Report each line of the records below that holds the word "donc".

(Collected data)
____
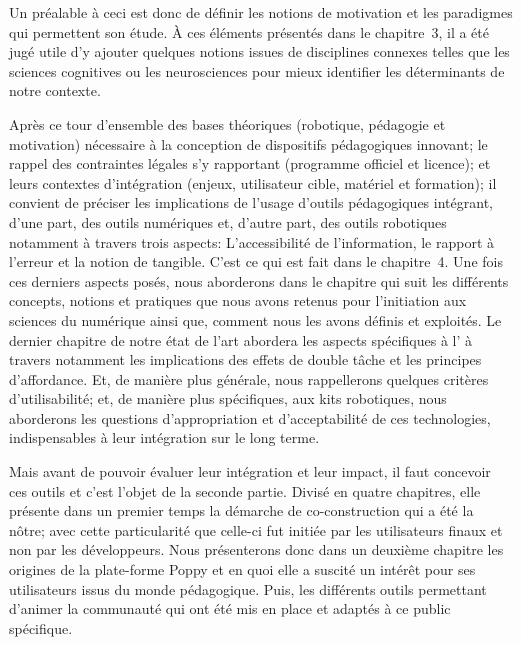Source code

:             Un préalable à ceci est donc de définir les notions de motivation et les paradigmes qui permettent son étude. À ces éléments présentés dans le chapitre~3, il a été jugé utile d'y ajouter quelques notions issues de disciplines connexes telles que les sciences cognitives ou les neurosciences pour mieux identifier les déterminants de notre contexte.\par%
            Après ce tour d'ensemble des bases théoriques (robotique, pédagogie et motivation) nécessaire à la conception de dispositifs pédagogiques innovant; le rappel des contraintes légales s'y rapportant (programme officiel et licence); et leurs contextes d'intégration (enjeux, utilisateur cible, matériel et formation); il convient de préciser les implications de l'usage d'outils pédagogiques intégrant, d'une part, des outils numériques et, d'autre part, des outils robotiques notamment à travers trois aspects: \Li L'accessibilité de l'information, \ii le rapport à l'erreur et \iii la notion de tangible. C'est ce qui est fait dans le chapitre~4.%
            Une fois ces derniers aspects posés, nous aborderons dans le chapitre qui suit les différents concepts, notions et pratiques que nous avons retenus pour l'initiation aux sciences du numérique ainsi que, 
            comment nous les avons définis et exploités.%
            Le dernier chapitre de notre état de l'art abordera les aspects spécifiques à l' à travers notamment les implications des effets de double tâche et les principes d'affordance.
            Et, de manière plus générale, nous rappellerons quelques critères d'utilisabilité; et, de manière plus spécifiques, aux kits robotiques, nous aborderons les questions d'appropriation et d'acceptabilité de ces technologies, indispensables à leur intégration sur le long terme.\par%
        Mais avant de pouvoir évaluer leur intégration et leur impact, il faut concevoir ces outils et c'est l'objet de la seconde partie.
            Divisé en quatre chapitres, elle présente dans un premier temps la démarche de co-construction qui a été la nôtre; avec cette particularité que celle-ci fut initiée par les utilisateurs finaux et non par les développeurs.
            Nous présenterons donc dans un deuxième chapitre les origines de la plate-forme Poppy et en quoi elle a suscité un intérêt pour ses utilisateurs issus du monde pédagogique.
            Puis, les différents outils permettant d'animer la communauté qui ont été mis en place et adaptés à ce public spécifique.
____
EXERCISE RESULT
:             Un préalable à ceci est donc de définir les notions de motivation et les paradigmes qui permettent son étude. À ces éléments présentés dans le chapitre~3, il a été jugé utile d'y ajouter quelques notions issues de disciplines connexes telles que les sciences cognitives ou les neurosciences pour mieux identifier les déterminants de notre contexte.\par%
            Nous présenterons donc dans un deuxième chapitre les origines de la plate-forme Poppy et en quoi elle a suscité un intérêt pour ses utilisateurs issus du monde pédagogique.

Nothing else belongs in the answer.